Le corps électoral tranche : les royalistes, avec 400 sièges, obtiennent une large majorité. 540 voix pour la signature de la paix. 107 pour la poursuite de la guerre. « 110 voix pour l’honneur, 540 voix pour la honte », commente le député alsacien Scheurer-Kestner. On parlera des « 107 » comme on se souviendra des « 80 » qui dirent non à Vichy en 1940. « Ces 107 voix resteront légendaires » ponctue Zola. Et c’est l’histoire des 107 que nous raconte Fabien Conord, révélatrice de l’histoire d’une évolution, celle de la gauche française vis-à-vis de la Nation.

C’est la Commune qui marque la dernière manifestation du patriotisme révolutionnaire. Paris se soulève d’abord pour refuser l’humi­liation qu’accepte Thiers, cet homme qui ne va à Versailles « que pour se soumettre au Roi de Prusse » alors que Mirabeau y allait « pour commander au Roi ».Les 107, à quelques exceptions près, ne seront pas communards ou cesseront rapidement de l’être, mais beaucoup, comme Louis Blanc, Clemenceau, Edgar Quinet, Victor Schœlcher tenteront une médiation pour sauver les communards vaincus.

Les 107 les jours d’après
Deux épisodes vont témoigner, vers la fin du siècle, d’un changement de climat. Ce fut d’abord l’éclosion du boulangisme, mouve­ment « populiste et égalitariste, chauvin et démagogique », selon l’historien Bertrand Joly. Le boulangisme va brouiller les cartes en séduisant surtout à droite, mais en attirant également un certain nombre d’électeurs de gauche. Dans leur quasi-totalité, les 107 s’en tiendront éloignés et ce sont même deux présidents du Conseil issus de leurs rangs, Charles Floquet et Pierre Tirard, qui auront la tâche de le combattre frontalement. Mais, avec Boulanger, le nationalisme vire à droite – un virage que confirmera l’Affaire Dreyfus, bien qu’une partie importante des gens de gauche fût, au moins au début, hostile à la révision. L’Affaire, comme la « récupération » de Jeanne d’Arc par l’Église, vont marquer une rupture entre la nation et la gauche, d’autant plus que le marxistes, en progression constant , auront tendance à traiter la nation de « bourgeoise » et la patrie de « réactionnaire ».
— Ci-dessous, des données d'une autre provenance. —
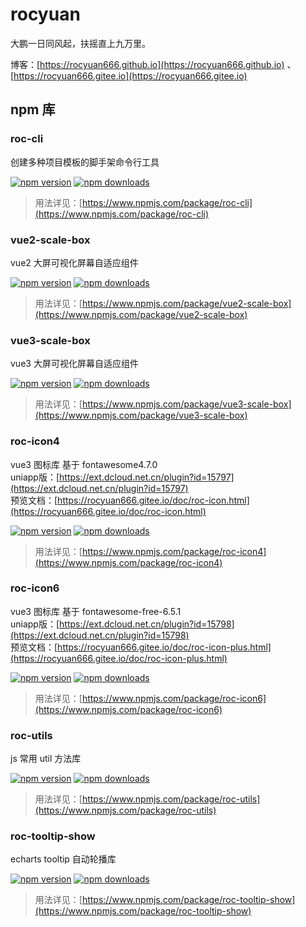 # rocyuan

大鹏一日同风起，扶摇直上九万里。

博客：[https://rocyuan666.github.io](https://rocyuan666.github.io) 、 [https://rocyuan666.gitee.io](https://rocyuan666.gitee.io)

## npm 库

### roc-cli

创建多种项目模板的脚手架命令行工具

[![npm version](https://img.shields.io/npm/v/roc-cli.svg?logo=npm&style=flat-square)](https://www.npmjs.com/package/roc-cli)
[![npm downloads](https://img.shields.io/npm/dt/roc-cli.svg?style=flat-square)](https://www.npmjs.com/package/roc-cli)

> 用法详见：[https://www.npmjs.com/package/roc-cli](https://www.npmjs.com/package/roc-cli)

### vue2-scale-box

vue2 大屏可视化屏幕自适应组件

[![npm version](https://img.shields.io/npm/v/vue2-scale-box.svg?logo=npm&style=flat-square)](https://www.npmjs.com/package/vue2-scale-box)
[![npm downloads](https://img.shields.io/npm/dt/vue2-scale-box.svg?style=flat-square)](https://www.npmjs.com/package/vue2-scale-box)

> 用法详见：[https://www.npmjs.com/package/vue2-scale-box](https://www.npmjs.com/package/vue2-scale-box)

### vue3-scale-box

vue3 大屏可视化屏幕自适应组件

[![npm version](https://img.shields.io/npm/v/vue3-scale-box.svg?logo=npm&style=flat-square)](https://www.npmjs.com/package/vue3-scale-box)
[![npm downloads](https://img.shields.io/npm/dt/vue3-scale-box.svg?style=flat-square)](https://www.npmjs.com/package/vue3-scale-box)

> 用法详见：[https://www.npmjs.com/package/vue3-scale-box](https://www.npmjs.com/package/vue3-scale-box)

### roc-icon4

vue3 图标库 基于 fontawesome4.7.0  
uniapp版：[https://ext.dcloud.net.cn/plugin?id=15797](https://ext.dcloud.net.cn/plugin?id=15797)  
预览文档：[https://rocyuan666.gitee.io/doc/roc-icon.html](https://rocyuan666.gitee.io/doc/roc-icon.html)

[![npm version](https://img.shields.io/npm/v/roc-icon4.svg?logo=npm&style=flat-square)](https://www.npmjs.com/package/roc-icon4)
[![npm downloads](https://img.shields.io/npm/dt/roc-icon4.svg?style=flat-square)](https://www.npmjs.com/package/roc-icon4)

> 用法详见：[https://www.npmjs.com/package/roc-icon4](https://www.npmjs.com/package/roc-icon4)

### roc-icon6

vue3 图标库 基于 fontawesome-free-6.5.1  
uniapp版：[https://ext.dcloud.net.cn/plugin?id=15798](https://ext.dcloud.net.cn/plugin?id=15798)  
预览文档：[https://rocyuan666.gitee.io/doc/roc-icon-plus.html](https://rocyuan666.gitee.io/doc/roc-icon-plus.html)

[![npm version](https://img.shields.io/npm/v/roc-icon6.svg?logo=npm&style=flat-square)](https://www.npmjs.com/package/roc-icon6)
[![npm downloads](https://img.shields.io/npm/dt/roc-icon6.svg?style=flat-square)](https://www.npmjs.com/package/roc-icon6)

> 用法详见：[https://www.npmjs.com/package/roc-icon6](https://www.npmjs.com/package/roc-icon6)

### roc-utils

js 常用 util 方法库

[![npm version](https://img.shields.io/npm/v/roc-utils.svg?logo=npm&style=flat-square)](https://www.npmjs.com/package/roc-utils)
[![npm downloads](https://img.shields.io/npm/dt/roc-utils.svg?style=flat-square)](https://www.npmjs.com/package/roc-utils)

> 用法详见：[https://www.npmjs.com/package/roc-utils](https://www.npmjs.com/package/roc-utils)

### roc-tooltip-show

echarts tooltip 自动轮播库

[![npm version](https://img.shields.io/npm/v/roc-tooltip-show.svg?logo=npm&style=flat-square)](https://www.npmjs.com/package/roc-tooltip-show)
[![npm downloads](https://img.shields.io/npm/dt/roc-tooltip-show.svg?style=flat-square)](https://www.npmjs.com/package/roc-tooltip-show)

> 用法详见：[https://www.npmjs.com/package/roc-tooltip-show](https://www.npmjs.com/package/roc-tooltip-show)
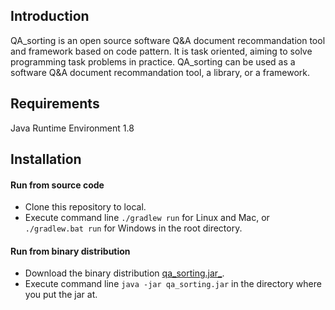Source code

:## Introduction
QA_sorting is an open source software Q&A document recommandation tool and framework based on code pattern. It is task oriented, aiming to solve programming task problems in practice. QA_sorting can be used as a software Q&A document recommandation tool, a library, or a framework.

## Requirements
Java Runtime Environment 1.8

## Installation
#### Run from source code
* Clone this repository to local.
* Execute command line `./gradlew run` for Linux and Mac, or `./gradlew.bat run` for Windows in the root directory.
#### Run from binary distribution
* Download the binary distribution <a href="https://woooking.github.io/qa_sorting/build/libs/qa_sorting.jar" target="_blank">qa_sorting.jar_</a>.
* Execute command line `java -jar qa_sorting.jar` in the directory where you put the jar at.
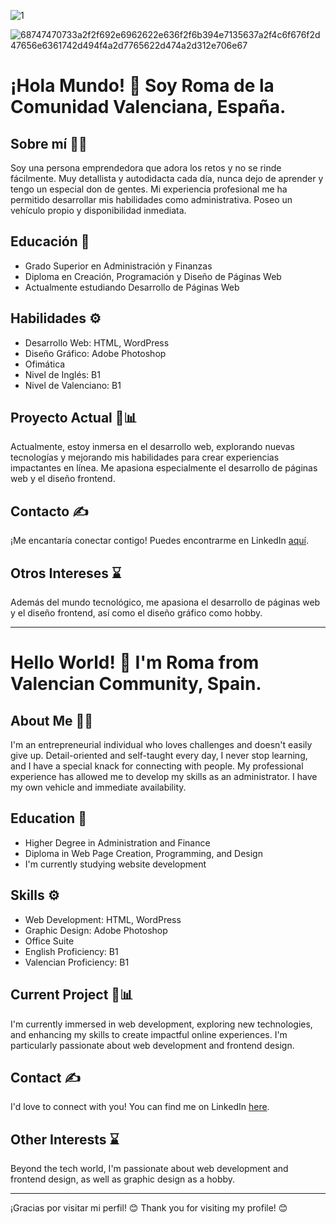 
![1](https://github.com/Romavalles1998/Romavalles1998/assets/145601442/a6e16d95-4e98-4d09-a7fc-2589a99ab581)

![68747470733a2f2f692e6962622e636f2f6b394e7135637a2f4c6f676f2d47656e6361742d494f4a2d7765622d474a2d312e706e67](https://github.com/Romavalles1998/Romavalles1998/assets/145601442/9e94aad4-9268-439a-9dcd-151508acb25e)


# ¡Hola Mundo! 👋 Soy Roma de la Comunidad Valenciana, España.

## Sobre mí 🙋‍♀️

Soy una persona emprendedora que adora los retos y no se rinde fácilmente. Muy detallista y autodidacta cada día, nunca dejo de aprender y tengo un especial don de gentes. Mi experiencia profesional me ha permitido desarrollar mis habilidades como administrativa. Poseo un vehículo propio y disponibilidad inmediata.

## Educación 📝

- Grado Superior en Administración y Finanzas
- Diploma en Creación, Programación y Diseño de Páginas Web
- Actualmente estudiando Desarrollo de Páginas Web

## Habilidades ⚙

- Desarrollo Web: HTML, WordPress
- Diseño Gráfico: Adobe Photoshop
- Ofimática
- Nivel de Inglés: B1
- Nivel de Valenciano: B1

## Proyecto Actual 💼📊

Actualmente, estoy inmersa en el desarrollo web, explorando nuevas tecnologías y mejorando mis habilidades para crear experiencias impactantes en línea. Me apasiona especialmente el desarrollo de páginas web y el diseño frontend.

## Contacto ✍

¡Me encantaría conectar contigo! Puedes encontrarme en LinkedIn [aquí]([www.linkedin.com/in/roma-vallés-padilla-76b9431a5](https://www.linkedin.com/in/roma-vall%C3%A9s-padilla-76b9431a5/)).

## Otros Intereses ⌛

Además del mundo tecnológico, me apasiona el desarrollo de páginas web y el diseño frontend, así como el diseño gráfico como hobby.

---

# Hello World! 👋 I'm Roma from Valencian Community, Spain.

## About Me 🙋‍♀️

I'm an entrepreneurial individual who loves challenges and doesn't easily give up. Detail-oriented and self-taught every day, I never stop learning, and I have a special knack for connecting with people. My professional experience has allowed me to develop my skills as an administrator. I have my own vehicle and immediate availability.

## Education 📝

- Higher Degree in Administration and Finance
- Diploma in Web Page Creation, Programming, and Design
- I'm currently studying website development

## Skills ⚙️

- Web Development: HTML, WordPress
- Graphic Design: Adobe Photoshop
- Office Suite
- English Proficiency: B1
- Valencian Proficiency: B1

## Current Project 💼📊

I'm currently immersed in web development, exploring new technologies, and enhancing my skills to create impactful online experiences. I'm particularly passionate about web development and frontend design.

## Contact ✍

I'd love to connect with you! You can find me on LinkedIn [here]([www.linkedin.com/in/roma-vallés-padilla-76b9431a5](https://www.linkedin.com/in/roma-vall%C3%A9s-padilla-76b9431a5/)).

## Other Interests ⌛

Beyond the tech world, I'm passionate about web development and frontend design, as well as graphic design as a hobby.

--- 

¡Gracias por visitar mi perfil! 😊 Thank you for visiting my profile! 😊

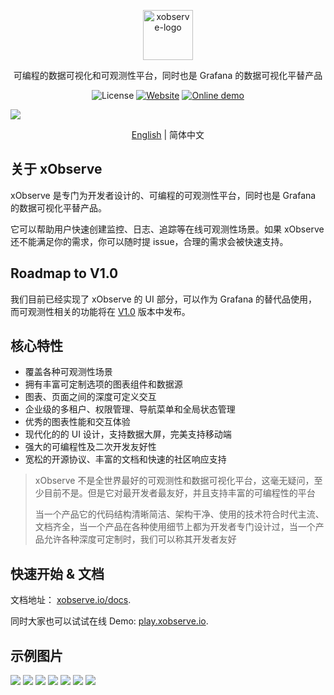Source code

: <p align="center">
  <img src="https://xobserve.io/logo.png" alt="xobserve-logo" width="80" />
</p>


<p align="center">
   可编程的数据可视化和可观测性平台，同时也是 Grafana 的数据可视化平替产品
</p>

<p align="center">
    <img alt="License" src="https://img.shields.io/badge/license-Apache2.0-brightgreen"> 
    <a href="https://xobserve.io"><img alt="Website" src="https://img.shields.io/badge/官网-xobserve.io-blue"></a>
    <a href="https://play.xobserve.io"><img alt="Online demo" src="https://img.shields.io/badge/在线-demo-blue"></a>
</p>


<div>
   <img src="https://github.com/xObserve/assets/blob/main/datav-readme/home-example1.jpg?raw=true" />
   <p align="center">
        <a href="./README.md">English</a> | 简体中文
  </p>
</div>
  
  
## 关于 xObserve

xObserve 是专门为开发者设计的、可编程的可观测性平台，同时也是 Grafana 的数据可视化平替产品。

它可以帮助用户快速创建监控、日志、追踪等在线可观测性场景。如果 xObserve 还不能满足你的需求，你可以随时提 issue，合理的需求会被快速支持。

## Roadmap to V1.0

我们目前已经实现了 xObserve 的 UI 部分，可以作为 Grafana 的替代品使用，而可观测性相关的功能将在 [V1.0](https://github.com/xObserve/xObserve/milestone/7) 版本中发布。


## 核心特性

- 覆盖各种可观测性场景
- 拥有丰富可定制选项的图表组件和数据源
- 图表、页面之间的深度可定义交互
- 企业级的多租户、权限管理、导航菜单和全局状态管理
- 优秀的图表性能和交互体验
- 现代化的的 UI 设计，支持数据大屏，完美支持移动端
- 强大的可编程性及二次开发友好性
- 宽松的开源协议、丰富的文档和快速的社区响应支持

> xObserve 不是全世界最好的可观测性和数据可视化平台，这毫无疑问，至少目前不是。但是它对最开发者最友好，并且支持丰富的可编程性的平台
> 
> 当一个产品它的代码结构清晰简洁、架构干净、使用的技术符合时代主流、文档齐全，当一个产品在各种使用细节上都为开发者专门设计过，当一个产品允许各种深度可定制时，我们可以称其开发者友好

## 快速开始 & 文档

文档地址： [xobserve.io/docs](https://zh.xobserve.io/docs).

同时大家也可以试试在线 Demo:  [play.xobserve.io](https://play.xobserve.io).


## 示例图片

<img src="https://github.com/xObserve/assets/blob/main/datav-readme/home-example1.jpg?raw=true" />

<img src="https://github.com/xObserve/assets/blob/main/datav-readme/runtime-example.jpg?raw=true" />

<img src="https://github.com/xObserve/assets/blob/main/datav-readme/host-example.jpg?raw=true" />

<img src="https://github.com/xObserve/assets/blob/main/datav-readme/trace-search-example.jpg?raw=true" />

<img src="https://github.com/xObserve/assets/blob/main/datav-readme/trace-example.jpg?raw=true" />

<img src="https://github.com/xObserve/assets/blob/main/datav-readme/log-example.jpg?raw=true" />

<img src="https://github.com/xObserve/assets/blob/main/datav-readme/alert-example.jpg?raw=true" />


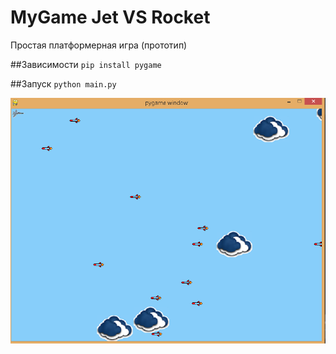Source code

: # MyGame  Jet VS Rocket 

Простая платформерная игра (прототип)

##Зависимости
`pip install pygame`

##Запуск 
`python main.py`

![Иллюстрация к проекту](https://github.com/under-web/MyGame/blob/master/%D0%A1%D0%BD%D0%B8%D0%BC%D0%BE%D0%BA.PNG)
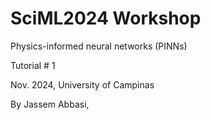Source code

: # SciML2024 Workshop
Physics-informed neural networks (PINNs)

Tutorial # 1

Nov. 2024, University of Campinas

By Jassem Abbasi, 
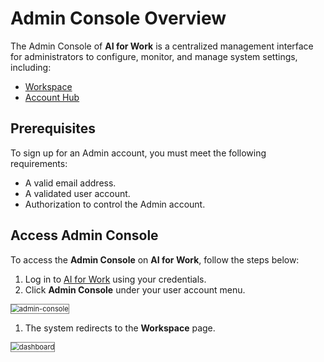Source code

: # Admin Console Overview

The  Admin Console of **AI for Work** is a centralized management interface for administrators to configure, monitor, and manage system settings, including:

* [Workspace](./workspace.md)
* [Account Hub](./account-hub.md)

## Prerequisites

To sign up for an Admin account, you must meet the following requirements:

* A valid email address.
* A validated user account.
* Authorization to control the Admin account.

## Access Admin Console

To access the **Admin Console** on **AI for Work**, follow the steps below:

1. Log in to [AI for Work](https://eva.kore.ai/login) using your credentials.
2. Click **Admin Console** under your user account menu.  
<img src="../images/admin-console.png" alt="admin-console" title="admin-console" style="border: 1px solid gray; zoom:80%;">

1. The system redirects to the **Workspace** page.  
<img src="../images/dashboard.png" alt="dashboard" title="dashboard" style="border: 1px solid gray; zoom:80%;">  
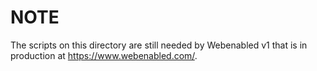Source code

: # NOTE

The scripts on this directory are still needed by Webenabled v1 that is in
production at https://www.webenabled.com/.
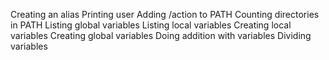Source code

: Creating an alias
Printing user
Adding /action to PATH
Counting directories in PATH
Listing global variables
Listing local variables
Creating local variables
Creating global variables
Doing addition with variables
Dividing variables
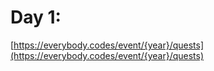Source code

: # Day 1: 

[https://everybody.codes/event/{year}/quests](https://everybody.codes/event/{year}/quests)
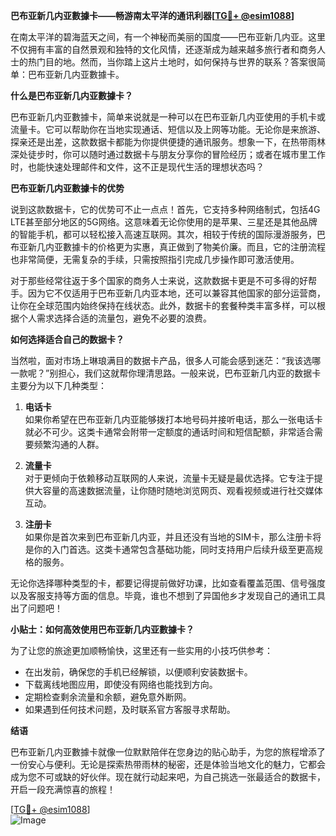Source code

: **巴布亚新几内亚數據卡——畅游南太平洋的通讯利器[[TG💪+ @esim1088](https://t.me/s/esim1088)]**

在南太平洋的碧海蓝天之间，有一个神秘而美丽的国度——巴布亚新几内亚。这里不仅拥有丰富的自然景观和独特的文化风情，还逐渐成为越来越多旅行者和商务人士的热门目的地。然而，当你踏上这片土地时，如何保持与世界的联系？答案很简单：巴布亚新几内亚數據卡。

**什么是巴布亚新几内亚數據卡？**

巴布亚新几内亚數據卡，简单来说就是一种可以在巴布亚新几内亚使用的手机卡或流量卡。它可以帮助你在当地实现通话、短信以及上网等功能。无论你是来旅游、探亲还是出差，这款数据卡都能为你提供便捷的通讯服务。想象一下，在热带雨林深处徒步时，你可以随时通过数据卡与朋友分享你的冒险经历；或者在城市里工作时，也能快速处理邮件和文件，这不正是现代生活的理想状态吗？

**巴布亚新几内亚數據卡的优势**

说到这款数据卡，它的优势可不止一点点！首先，它支持多种网络制式，包括4G LTE甚至部分地区的5G网络。这意味着无论你使用的是苹果、三星还是其他品牌的智能手机，都可以轻松接入高速互联网。其次，相较于传统的国际漫游服务，巴布亚新几内亚數據卡的价格更为实惠，真正做到了物美价廉。而且，它的注册流程也非常简便，无需复杂的手续，只需按照指引完成几步操作即可激活使用。

对于那些经常往返于多个国家的商务人士来说，这款数据卡更是不可多得的好帮手。因为它不仅适用于巴布亚新几内亚本地，还可以兼容其他国家的部分运营商，让你在全球范围内始终保持在线状态。此外，数据卡的套餐种类丰富多样，可以根据个人需求选择合适的流量包，避免不必要的浪费。

**如何选择适合自己的数据卡？**

当然啦，面对市场上琳琅满目的数据卡产品，很多人可能会感到迷茫：“我该选哪一款呢？”别担心，我们这就帮你理清思路。一般来说，巴布亚新几内亚的数据卡主要分为以下几种类型：

1. **电话卡**  
   如果你希望在巴布亚新几内亚能够拨打本地号码并接听电话，那么一张电话卡就必不可少。这类卡通常会附带一定额度的通话时间和短信配额，非常适合需要频繁沟通的人群。

2. **流量卡**  
   对于更倾向于依赖移动互联网的人来说，流量卡无疑是最优选择。它专注于提供大容量的高速数据流量，让你随时随地浏览网页、观看视频或进行社交媒体互动。

3. **注册卡**  
   如果你是首次来到巴布亚新几内亚，并且还没有当地的SIM卡，那么注册卡将是你的入门首选。这类卡通常包含基础功能，同时支持用户后续升级至更高规格的服务。

无论你选择哪种类型的卡，都要记得提前做好功课，比如查看覆盖范围、信号强度以及客服支持等方面的信息。毕竟，谁也不想到了异国他乡才发现自己的通讯工具出了问题吧！

**小贴士：如何高效使用巴布亚新几内亚數據卡？**

为了让您的旅途更加顺畅愉快，这里还有一些实用的小技巧供参考：

- 在出发前，确保您的手机已经解锁，以便顺利安装数据卡。
- 下载离线地图应用，即使没有网络也能找到方向。
- 定期检查剩余流量和余额，避免意外断网。
- 如果遇到任何技术问题，及时联系官方客服寻求帮助。

**结语**

巴布亚新几内亚數據卡就像一位默默陪伴在您身边的贴心助手，为您的旅程增添了一份安心与便利。无论是探索热带雨林的秘密，还是体验当地文化的魅力，它都会成为您不可或缺的好伙伴。现在就行动起来吧，为自己挑选一张最适合的数据卡，开启一段充满惊喜的旅程！

[[TG💪+ @esim1088](https://t.me/s/esim1088)]  
![Image](https://i.postimg.cc/4NQfJmqS/Snipaste-2025-05-13-00-14-12.png)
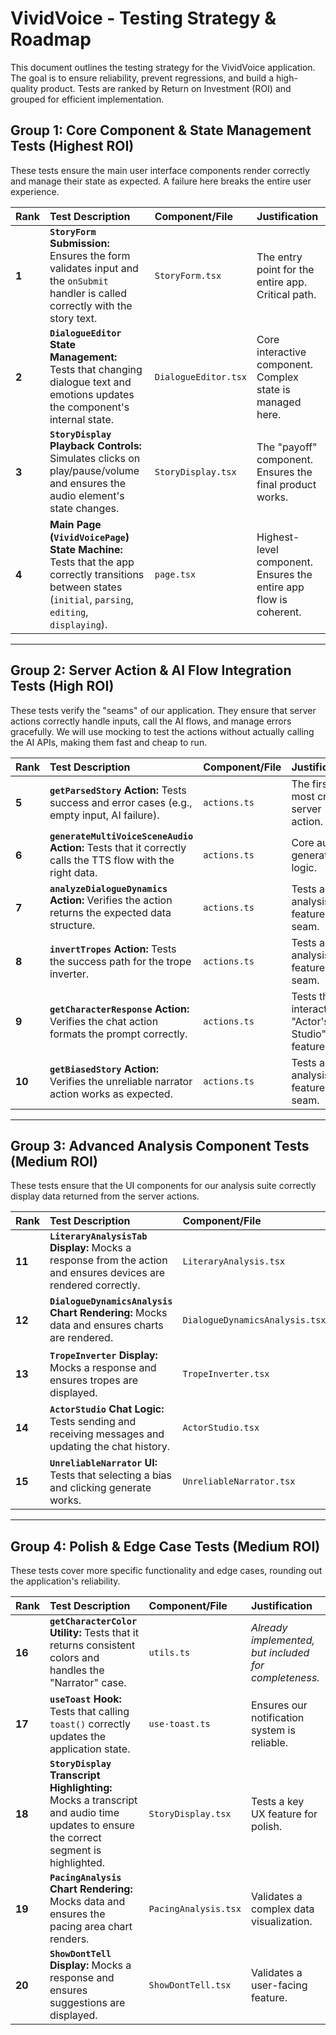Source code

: # VividVoice - Testing Strategy & Roadmap

This document outlines the testing strategy for the VividVoice application. The goal is to ensure reliability, prevent regressions, and build a high-quality product. Tests are ranked by Return on Investment (ROI) and grouped for efficient implementation.

## Group 1: Core Component & State Management Tests (Highest ROI)

These tests ensure the main user interface components render correctly and manage their state as expected. A failure here breaks the entire user experience.

| Rank | Test Description                                                                                              | Component/File       | Justification                                                 |
| :--- | :------------------------------------------------------------------------------------------------------------ | :------------------- | :------------------------------------------------------------ |
| **1**  | **`StoryForm` Submission:** Ensures the form validates input and the `onSubmit` handler is called correctly with the story text. | `StoryForm.tsx`      | The entry point for the entire app. Critical path.            |
| **2**  | **`DialogueEditor` State Management:** Tests that changing dialogue text and emotions updates the component's internal state. | `DialogueEditor.tsx` | Core interactive component. Complex state is managed here.    |
| **3**  | **`StoryDisplay` Playback Controls:** Simulates clicks on play/pause/volume and ensures the audio element's state changes. | `StoryDisplay.tsx`   | The "payoff" component. Ensures the final product works.      |
| **4**  | **Main Page (`VividVoicePage`) State Machine:** Tests that the app correctly transitions between states (`initial`, `parsing`, `editing`, `displaying`). | `page.tsx`           | Highest-level component. Ensures the entire app flow is coherent. |

---

## Group 2: Server Action & AI Flow Integration Tests (High ROI)

These tests verify the "seams" of our application. They ensure that server actions correctly handle inputs, call the AI flows, and manage errors gracefully. We will use mocking to test the actions without actually calling the AI APIs, making them fast and cheap to run.

| Rank | Test Description                                                                               | Component/File | Justification                                                 |
| :--- | :--------------------------------------------------------------------------------------------- | :------------- | :------------------------------------------------------------ |
| **5**  | **`getParsedStory` Action:** Tests success and error cases (e.g., empty input, AI failure).      | `actions.ts`   | The first and most critical server action.                    |
| **6**  | **`generateMultiVoiceSceneAudio` Action:** Tests that it correctly calls the TTS flow with the right data. | `actions.ts`   | Core audio generation logic.                                  |
| **7**  | **`analyzeDialogueDynamics` Action:** Verifies the action returns the expected data structure.   | `actions.ts`   | Tests a key analysis feature seam.                            |
| **8**  | **`invertTropes` Action:** Tests the success path for the trope inverter.                        | `actions.ts`   | Tests a key analysis feature seam.                            |
| **9**  | **`getCharacterResponse` Action:** Verifies the chat action formats the prompt correctly.        | `actions.ts`   | Tests the interactive "Actor's Studio" feature.               |
| **10** | **`getBiasedStory` Action:** Verifies the unreliable narrator action works as expected.          | `actions.ts`   | Tests a key analysis feature seam.                            |

---

## Group 3: Advanced Analysis Component Tests (Medium ROI)

These tests ensure that the UI components for our analysis suite correctly display data returned from the server actions.

| Rank | Test Description                                                                                     | Component/File                   | Justification                                |
| :--- | :--------------------------------------------------------------------------------------------------- | :------------------------------- | :------------------------------------------- |
| **11** | **`LiteraryAnalysisTab` Display:** Mocks a response from the action and ensures devices are rendered correctly. | `LiteraryAnalysis.tsx`           | Validates a user-facing feature.             |
| **12** | **`DialogueDynamicsAnalysis` Chart Rendering:** Mocks data and ensures charts are rendered.            | `DialogueDynamicsAnalysis.tsx`   | Validates a complex data visualization.      |
| **13** | **`TropeInverter` Display:** Mocks a response and ensures tropes are displayed.                        | `TropeInverter.tsx`              | Validates a user-facing feature.             |
| **14** | **`ActorStudio` Chat Logic:** Tests sending and receiving messages and updating the chat history.      | `ActorStudio.tsx`                | Validates a highly interactive feature.      |
| **15** | **`UnreliableNarrator` UI:** Tests that selecting a bias and clicking generate works.                | `UnreliableNarrator.tsx`         | Validates a user-facing feature.             |

---

## Group 4: Polish & Edge Case Tests (Medium ROI)

These tests cover more specific functionality and edge cases, rounding out the application's reliability.

| Rank | Test Description                                                                                             | Component/File     | Justification                                                 |
| :--- | :----------------------------------------------------------------------------------------------------------- | :----------------- | :------------------------------------------------------------ |
| **16** | **`getCharacterColor` Utility:** Tests that it returns consistent colors and handles the "Narrator" case.    | `utils.ts`         | *Already implemented, but included for completeness.*         |
| **17** | **`useToast` Hook:** Tests that calling `toast()` correctly updates the application state.                   | `use-toast.ts`     | Ensures our notification system is reliable.                  |
| **18** | **`StoryDisplay` Transcript Highlighting:** Mocks a transcript and audio time updates to ensure the correct segment is highlighted. | `StoryDisplay.tsx` | Tests a key UX feature for polish.                            |
| **19** | **`PacingAnalysis` Chart Rendering:** Mocks data and ensures the pacing area chart renders.                  | `PacingAnalysis.tsx` | Validates a complex data visualization.      |
| **20** | **`ShowDontTell` Display:** Mocks a response and ensures suggestions are displayed.                          | `ShowDontTell.tsx` | Validates a user-facing feature.             |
Au début du XXe siècle, les rangs des 107 s’éclaircissent, et ils ne seront plus qu’une poignée – dont Clemenceau – à goûter la joie de voir le retour de l’Alsace à la mère patrie. En tout cas, si, dans les décennies précédant la guerre, la mutilation de 1870 reste une blessure vive, la volonté de revanche se fait moins prégnante. Certes, de mâles déclarations continuent de retentir, telle ce cri de Victor Hugo : « je suis de ceux qui veulent la guerre, et qui, par conséquent, veulent l’Armée ». Mais la plupart des radicaux peuvent être considérés comme des pacifistes. Ainsi, Charles Floquet, un des 107, l’affirmera en 1880 : « À l’extérieur, sans exception ni petite ni grande, nous voulons la paix internationale. » Au point que Charles Maurras accusera la IIIe République d’avoir toujours « joué la comédie de la Revanche ». La vérité est plus complexe. Henri Contamine fait bien remarquer que, sans vouloir vraiment la guerre, « la France reste enfermée dans une citadelle sentimentale sans équivalent dans le passé et dans l’avenir ». Et il remarque que cet autre 107 que fut le général Billot, devenu ministre de la Guerre durant l’Affaire Dreyfus, révéla dans l’exercice de ses fonctions « une tension permanente entre un souci de prudence et la persistance d’un ressentiment ».

En fait, l’ouvrage nous conduit à réfléchir sur les rapports entre la gauche et la nation – et la patrie. À l’heure de la mondialisation, l’attachement à la patrie ne serait-il qu’une ringarde résurgence d’un réflexe de repli frileux ou la volonté de trouver un cadre protecteur pour lutter contre la dictature de puissantes forces mondialistes ? Dominique Schnapper va plus loin :

«  Si la gauche veut rester fidèle à ses valeurs, il faut qu’elle prenne en compte la réalité de l’identification nationale ».